> [EXCERPTED DATA]
/---
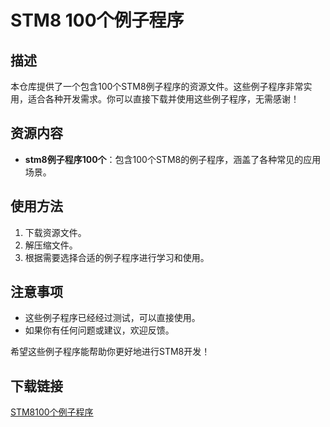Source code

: # STM8 100个例子程序

## 描述

本仓库提供了一个包含100个STM8例子程序的资源文件。这些例子程序非常实用，适合各种开发需求。你可以直接下载并使用这些例子程序，无需感谢！

## 资源内容

- **stm8例子程序100个**：包含100个STM8的例子程序，涵盖了各种常见的应用场景。

## 使用方法

1. 下载资源文件。
2. 解压缩文件。
3. 根据需要选择合适的例子程序进行学习和使用。

## 注意事项

- 这些例子程序已经经过测试，可以直接使用。
- 如果你有任何问题或建议，欢迎反馈。

希望这些例子程序能帮助你更好地进行STM8开发！

## 下载链接

[STM8100个例子程序](https://pan.quark.cn/s/144f6f179da2)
\---
> [WORK ORDER]
The required output is the line holding "- 如果你有任何问题或建议，欢迎反馈。" plus every line after it in the data, reproduced exactly.

> [TASK ANSWER]
- 如果你有任何问题或建议，欢迎反馈。

希望这些例子程序能帮助你更好地进行STM8开发！

## 下载链接

[STM8100个例子程序](https://pan.quark.cn/s/144f6f179da2)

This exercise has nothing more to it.